Source texts of formatted documents
——
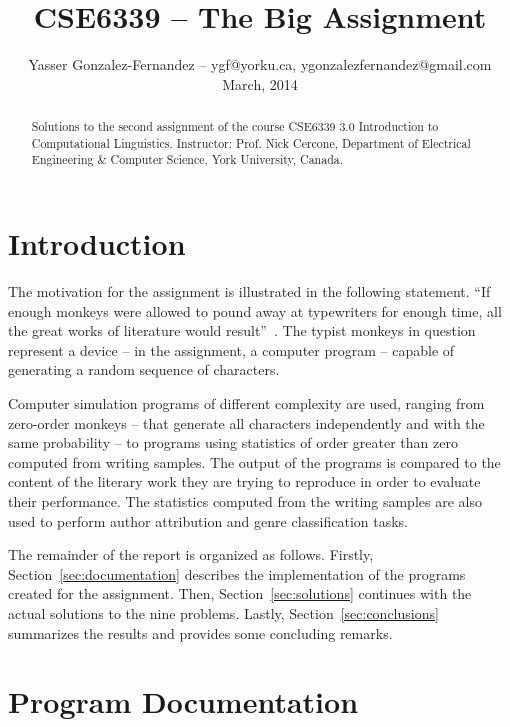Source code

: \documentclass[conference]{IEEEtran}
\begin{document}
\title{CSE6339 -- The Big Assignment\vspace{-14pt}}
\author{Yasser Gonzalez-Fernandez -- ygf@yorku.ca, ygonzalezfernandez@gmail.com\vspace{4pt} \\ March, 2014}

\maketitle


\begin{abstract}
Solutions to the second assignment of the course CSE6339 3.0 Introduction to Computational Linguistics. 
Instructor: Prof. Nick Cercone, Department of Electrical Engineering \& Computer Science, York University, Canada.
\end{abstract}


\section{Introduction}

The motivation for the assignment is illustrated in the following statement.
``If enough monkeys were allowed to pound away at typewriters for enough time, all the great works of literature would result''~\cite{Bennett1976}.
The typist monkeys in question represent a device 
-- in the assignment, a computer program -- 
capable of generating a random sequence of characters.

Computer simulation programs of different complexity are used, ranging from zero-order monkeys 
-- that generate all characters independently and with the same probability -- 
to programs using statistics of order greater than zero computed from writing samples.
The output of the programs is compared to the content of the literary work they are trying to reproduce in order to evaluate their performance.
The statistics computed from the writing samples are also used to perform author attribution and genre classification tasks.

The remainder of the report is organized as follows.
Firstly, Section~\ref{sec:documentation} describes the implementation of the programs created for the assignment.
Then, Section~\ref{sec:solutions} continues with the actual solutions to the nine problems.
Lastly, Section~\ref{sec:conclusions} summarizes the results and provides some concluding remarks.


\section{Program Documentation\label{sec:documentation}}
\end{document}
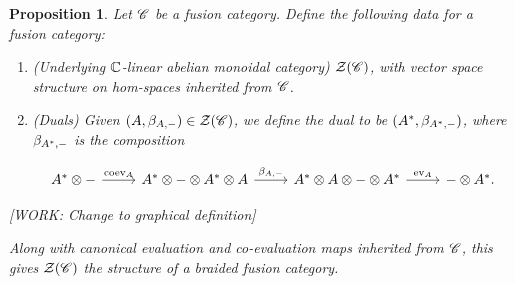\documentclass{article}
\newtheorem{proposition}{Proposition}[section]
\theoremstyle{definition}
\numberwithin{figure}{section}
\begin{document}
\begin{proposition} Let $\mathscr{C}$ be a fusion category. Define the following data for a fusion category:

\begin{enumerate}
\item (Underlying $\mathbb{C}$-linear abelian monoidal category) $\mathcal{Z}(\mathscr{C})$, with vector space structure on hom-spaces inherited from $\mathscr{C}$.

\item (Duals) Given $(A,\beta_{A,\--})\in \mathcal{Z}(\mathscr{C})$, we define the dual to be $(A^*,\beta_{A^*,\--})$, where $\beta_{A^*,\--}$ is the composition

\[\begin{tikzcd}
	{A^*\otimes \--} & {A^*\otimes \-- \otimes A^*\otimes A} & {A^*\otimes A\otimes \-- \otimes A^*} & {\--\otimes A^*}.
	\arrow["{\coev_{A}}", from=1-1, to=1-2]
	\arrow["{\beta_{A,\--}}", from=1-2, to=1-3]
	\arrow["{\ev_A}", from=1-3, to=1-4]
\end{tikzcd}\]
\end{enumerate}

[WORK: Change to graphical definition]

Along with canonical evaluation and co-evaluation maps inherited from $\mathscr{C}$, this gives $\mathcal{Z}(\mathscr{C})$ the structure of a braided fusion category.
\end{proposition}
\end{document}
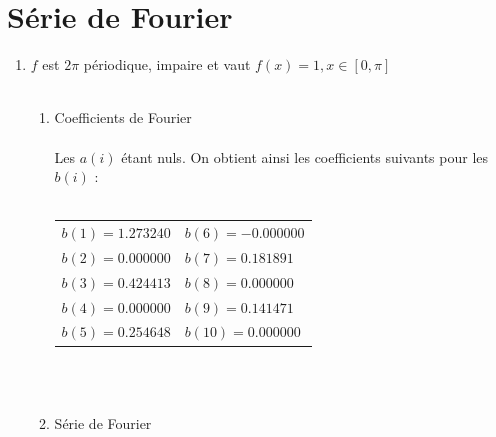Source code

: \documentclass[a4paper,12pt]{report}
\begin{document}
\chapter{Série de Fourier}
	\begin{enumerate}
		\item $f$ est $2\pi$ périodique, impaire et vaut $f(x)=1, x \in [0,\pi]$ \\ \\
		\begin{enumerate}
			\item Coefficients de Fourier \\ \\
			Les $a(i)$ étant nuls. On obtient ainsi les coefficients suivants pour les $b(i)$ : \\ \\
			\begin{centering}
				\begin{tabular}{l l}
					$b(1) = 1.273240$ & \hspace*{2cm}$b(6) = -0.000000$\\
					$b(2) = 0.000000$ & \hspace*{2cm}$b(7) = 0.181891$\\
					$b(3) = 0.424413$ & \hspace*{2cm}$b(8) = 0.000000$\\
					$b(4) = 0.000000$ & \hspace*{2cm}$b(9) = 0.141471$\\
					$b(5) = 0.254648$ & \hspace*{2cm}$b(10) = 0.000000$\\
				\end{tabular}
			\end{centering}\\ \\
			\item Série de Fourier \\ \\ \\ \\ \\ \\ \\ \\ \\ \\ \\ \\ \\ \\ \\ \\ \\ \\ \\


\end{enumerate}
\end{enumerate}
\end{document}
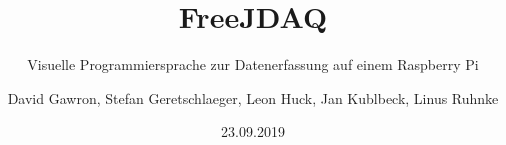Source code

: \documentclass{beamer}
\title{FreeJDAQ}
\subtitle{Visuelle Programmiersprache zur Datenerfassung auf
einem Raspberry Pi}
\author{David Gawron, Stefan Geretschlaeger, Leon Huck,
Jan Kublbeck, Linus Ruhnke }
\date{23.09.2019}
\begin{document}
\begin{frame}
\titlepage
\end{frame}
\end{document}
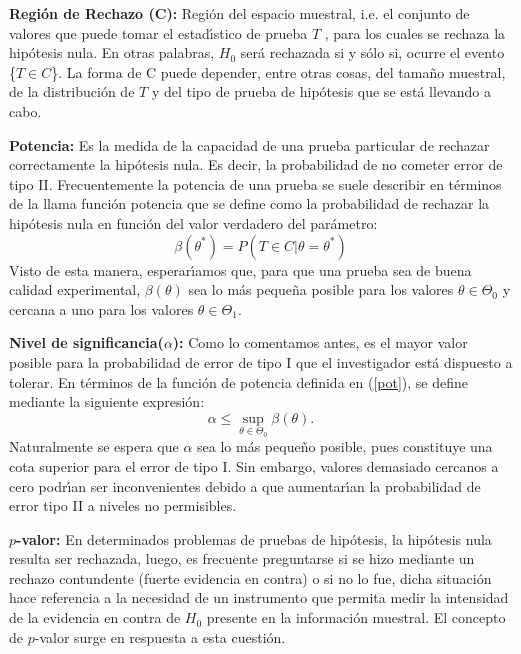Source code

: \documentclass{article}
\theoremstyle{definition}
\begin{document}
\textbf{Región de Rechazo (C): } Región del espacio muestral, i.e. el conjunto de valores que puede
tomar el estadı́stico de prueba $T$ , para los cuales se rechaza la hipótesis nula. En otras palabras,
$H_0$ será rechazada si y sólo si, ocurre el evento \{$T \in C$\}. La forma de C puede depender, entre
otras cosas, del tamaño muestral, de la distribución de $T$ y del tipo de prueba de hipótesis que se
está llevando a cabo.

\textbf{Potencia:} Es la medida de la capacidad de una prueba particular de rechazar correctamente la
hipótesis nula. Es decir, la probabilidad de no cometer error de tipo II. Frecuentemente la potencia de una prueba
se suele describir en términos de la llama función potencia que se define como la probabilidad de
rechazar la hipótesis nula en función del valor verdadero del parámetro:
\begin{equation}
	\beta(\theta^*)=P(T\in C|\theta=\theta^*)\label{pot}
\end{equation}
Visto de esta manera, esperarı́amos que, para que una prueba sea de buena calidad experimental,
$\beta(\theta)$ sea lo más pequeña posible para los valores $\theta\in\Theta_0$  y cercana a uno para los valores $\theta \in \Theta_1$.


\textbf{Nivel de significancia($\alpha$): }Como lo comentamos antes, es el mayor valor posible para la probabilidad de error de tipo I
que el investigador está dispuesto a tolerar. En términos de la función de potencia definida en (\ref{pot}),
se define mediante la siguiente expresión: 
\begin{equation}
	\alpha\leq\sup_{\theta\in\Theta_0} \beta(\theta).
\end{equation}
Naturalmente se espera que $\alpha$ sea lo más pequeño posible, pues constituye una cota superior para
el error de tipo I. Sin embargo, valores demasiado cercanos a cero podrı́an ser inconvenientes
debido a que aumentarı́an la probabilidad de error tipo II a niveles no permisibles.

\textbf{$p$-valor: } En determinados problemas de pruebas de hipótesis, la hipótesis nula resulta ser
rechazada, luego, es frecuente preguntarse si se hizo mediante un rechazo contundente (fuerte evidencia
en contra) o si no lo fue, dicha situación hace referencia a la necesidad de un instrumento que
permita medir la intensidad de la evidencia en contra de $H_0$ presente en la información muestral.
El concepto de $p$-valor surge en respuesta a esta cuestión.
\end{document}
——
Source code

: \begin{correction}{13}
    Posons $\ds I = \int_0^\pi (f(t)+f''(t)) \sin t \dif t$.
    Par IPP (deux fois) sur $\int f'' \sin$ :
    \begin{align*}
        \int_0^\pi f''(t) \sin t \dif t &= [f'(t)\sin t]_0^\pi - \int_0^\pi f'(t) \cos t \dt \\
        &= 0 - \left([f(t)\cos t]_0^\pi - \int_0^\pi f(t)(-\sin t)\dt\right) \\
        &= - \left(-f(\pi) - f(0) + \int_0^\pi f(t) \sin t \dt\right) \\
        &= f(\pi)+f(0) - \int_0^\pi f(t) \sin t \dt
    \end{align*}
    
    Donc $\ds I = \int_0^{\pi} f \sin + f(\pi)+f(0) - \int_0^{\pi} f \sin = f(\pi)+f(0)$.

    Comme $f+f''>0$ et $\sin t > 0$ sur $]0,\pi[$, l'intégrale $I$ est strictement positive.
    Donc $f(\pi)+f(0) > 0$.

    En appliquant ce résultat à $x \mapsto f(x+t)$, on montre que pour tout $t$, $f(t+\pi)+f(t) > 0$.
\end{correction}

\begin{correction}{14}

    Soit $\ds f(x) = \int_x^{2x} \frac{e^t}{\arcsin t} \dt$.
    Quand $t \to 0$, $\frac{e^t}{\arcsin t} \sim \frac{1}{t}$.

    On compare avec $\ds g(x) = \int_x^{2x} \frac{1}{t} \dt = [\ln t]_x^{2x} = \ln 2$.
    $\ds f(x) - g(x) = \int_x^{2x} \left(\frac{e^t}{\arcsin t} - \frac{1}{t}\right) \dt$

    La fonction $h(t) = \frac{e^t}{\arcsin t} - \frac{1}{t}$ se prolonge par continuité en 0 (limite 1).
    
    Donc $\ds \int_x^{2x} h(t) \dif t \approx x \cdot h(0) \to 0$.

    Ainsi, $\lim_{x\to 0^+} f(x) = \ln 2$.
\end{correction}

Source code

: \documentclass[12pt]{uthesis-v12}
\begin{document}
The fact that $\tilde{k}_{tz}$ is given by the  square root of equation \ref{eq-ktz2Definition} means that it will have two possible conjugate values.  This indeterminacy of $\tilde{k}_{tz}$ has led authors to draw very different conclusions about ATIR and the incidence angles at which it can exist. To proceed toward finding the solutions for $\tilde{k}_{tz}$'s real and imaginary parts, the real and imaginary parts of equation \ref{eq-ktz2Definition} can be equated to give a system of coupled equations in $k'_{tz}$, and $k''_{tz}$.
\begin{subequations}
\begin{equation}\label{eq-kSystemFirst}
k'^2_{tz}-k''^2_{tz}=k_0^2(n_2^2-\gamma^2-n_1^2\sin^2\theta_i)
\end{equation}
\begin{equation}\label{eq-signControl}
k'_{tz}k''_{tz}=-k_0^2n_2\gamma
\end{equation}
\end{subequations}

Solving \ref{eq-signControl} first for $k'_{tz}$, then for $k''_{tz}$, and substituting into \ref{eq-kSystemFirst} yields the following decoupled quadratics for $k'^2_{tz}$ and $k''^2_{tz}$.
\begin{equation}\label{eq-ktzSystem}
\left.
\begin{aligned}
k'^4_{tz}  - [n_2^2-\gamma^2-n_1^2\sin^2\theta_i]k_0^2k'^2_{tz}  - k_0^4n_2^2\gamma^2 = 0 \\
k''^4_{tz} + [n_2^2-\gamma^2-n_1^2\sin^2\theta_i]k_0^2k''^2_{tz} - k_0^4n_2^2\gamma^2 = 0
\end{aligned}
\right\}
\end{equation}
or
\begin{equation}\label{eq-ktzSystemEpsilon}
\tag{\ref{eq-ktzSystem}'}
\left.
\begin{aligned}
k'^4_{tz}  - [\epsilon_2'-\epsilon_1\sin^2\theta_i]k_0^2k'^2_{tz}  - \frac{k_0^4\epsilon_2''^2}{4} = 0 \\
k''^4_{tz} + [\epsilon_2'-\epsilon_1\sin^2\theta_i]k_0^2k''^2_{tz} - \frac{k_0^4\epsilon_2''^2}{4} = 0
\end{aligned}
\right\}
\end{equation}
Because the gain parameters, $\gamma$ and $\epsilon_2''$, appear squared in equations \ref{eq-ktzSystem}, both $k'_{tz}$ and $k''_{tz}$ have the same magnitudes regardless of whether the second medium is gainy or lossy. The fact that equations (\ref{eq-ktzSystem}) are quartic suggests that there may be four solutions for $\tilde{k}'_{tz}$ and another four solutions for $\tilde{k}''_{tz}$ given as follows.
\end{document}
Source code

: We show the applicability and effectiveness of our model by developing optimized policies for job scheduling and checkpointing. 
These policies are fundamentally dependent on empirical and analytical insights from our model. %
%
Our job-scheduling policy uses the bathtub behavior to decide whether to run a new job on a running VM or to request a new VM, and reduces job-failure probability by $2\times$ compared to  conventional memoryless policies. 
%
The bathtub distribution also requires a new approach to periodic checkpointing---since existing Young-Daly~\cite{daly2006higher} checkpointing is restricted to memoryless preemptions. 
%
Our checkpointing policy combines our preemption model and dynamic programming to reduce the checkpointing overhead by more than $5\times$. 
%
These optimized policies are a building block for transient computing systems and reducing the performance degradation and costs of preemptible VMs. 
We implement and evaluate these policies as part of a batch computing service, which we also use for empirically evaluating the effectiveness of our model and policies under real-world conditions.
——
▶ WHAT IS REQUIRED: Please output exactly the lines between the one holding "k_0^4n_2^2\gamma^2 = 0 \\" and the one holding "We implement and" in the records above, inclusive, and nothing more.

▶ REPLY TO THE EXERCISE:
k'^4_{tz}  - [n_2^2-\gamma^2-n_1^2\sin^2\theta_i]k_0^2k'^2_{tz}  - k_0^4n_2^2\gamma^2 = 0 \\
k''^4_{tz} + [n_2^2-\gamma^2-n_1^2\sin^2\theta_i]k_0^2k''^2_{tz} - k_0^4n_2^2\gamma^2 = 0
\end{aligned}
\right\}
\end{equation}
or
\begin{equation}\label{eq-ktzSystemEpsilon}
\tag{\ref{eq-ktzSystem}'}
\left.
\begin{aligned}
k'^4_{tz}  - [\epsilon_2'-\epsilon_1\sin^2\theta_i]k_0^2k'^2_{tz}  - \frac{k_0^4\epsilon_2''^2}{4} = 0 \\
k''^4_{tz} + [\epsilon_2'-\epsilon_1\sin^2\theta_i]k_0^2k''^2_{tz} - \frac{k_0^4\epsilon_2''^2}{4} = 0
\end{aligned}
\right\}
\end{equation}
Because the gain parameters, $\gamma$ and $\epsilon_2''$, appear squared in equations \ref{eq-ktzSystem}, both $k'_{tz}$ and $k''_{tz}$ have the same magnitudes regardless of whether the second medium is gainy or lossy. The fact that equations (\ref{eq-ktzSystem}) are quartic suggests that there may be four solutions for $\tilde{k}'_{tz}$ and another four solutions for $\tilde{k}''_{tz}$ given as follows.
\end{document}
Source code

: We show the applicability and effectiveness of our model by developing optimized policies for job scheduling and checkpointing. 
These policies are fundamentally dependent on empirical and analytical insights from our model. %
%
Our job-scheduling policy uses the bathtub behavior to decide whether to run a new job on a running VM or to request a new VM, and reduces job-failure probability by $2\times$ compared to  conventional memoryless policies. 
%
The bathtub distribution also requires a new approach to periodic checkpointing---since existing Young-Daly~\cite{daly2006higher} checkpointing is restricted to memoryless preemptions. 
%
Our checkpointing policy combines our preemption model and dynamic programming to reduce the checkpointing overhead by more than $5\times$. 
%
These optimized policies are a building block for transient computing systems and reducing the performance degradation and costs of preemptible VMs. 
We implement and evaluate these policies as part of a batch computing service, which we also use for empirically evaluating the effectiveness of our model and policies under real-world conditions.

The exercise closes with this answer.